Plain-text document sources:
┄┄┄┄┄┄

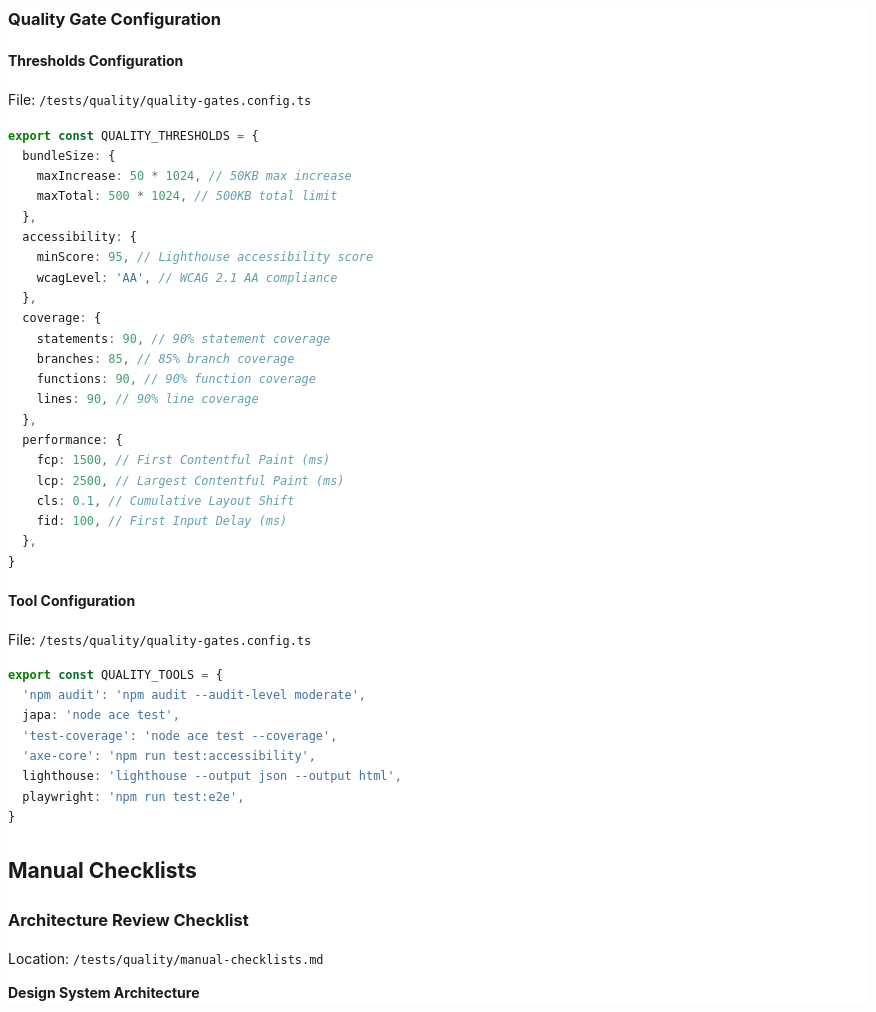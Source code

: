 ### Quality Gate Configuration

#### Thresholds Configuration

File: `/tests/quality/quality-gates.config.ts`

```typescript
export const QUALITY_THRESHOLDS = {
  bundleSize: {
    maxIncrease: 50 * 1024, // 50KB max increase
    maxTotal: 500 * 1024, // 500KB total limit
  },
  accessibility: {
    minScore: 95, // Lighthouse accessibility score
    wcagLevel: 'AA', // WCAG 2.1 AA compliance
  },
  coverage: {
    statements: 90, // 90% statement coverage
    branches: 85, // 85% branch coverage
    functions: 90, // 90% function coverage
    lines: 90, // 90% line coverage
  },
  performance: {
    fcp: 1500, // First Contentful Paint (ms)
    lcp: 2500, // Largest Contentful Paint (ms)
    cls: 0.1, // Cumulative Layout Shift
    fid: 100, // First Input Delay (ms)
  },
}
```

#### Tool Configuration

File: `/tests/quality/quality-gates.config.ts`

```typescript
export const QUALITY_TOOLS = {
  'npm audit': 'npm audit --audit-level moderate',
  japa: 'node ace test',
  'test-coverage': 'node ace test --coverage',
  'axe-core': 'npm run test:accessibility',
  lighthouse: 'lighthouse --output json --output html',
  playwright: 'npm run test:e2e',
}
```

## Manual Checklists

### Architecture Review Checklist

Location: `/tests/quality/manual-checklists.md`

**Design System Architecture**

┄┄┄┄┄┄

▶ _WHAT TO DO_: How many of the lines above hold the word "const"? Answer with only the number.

▶ _RESULT BELOW_: 2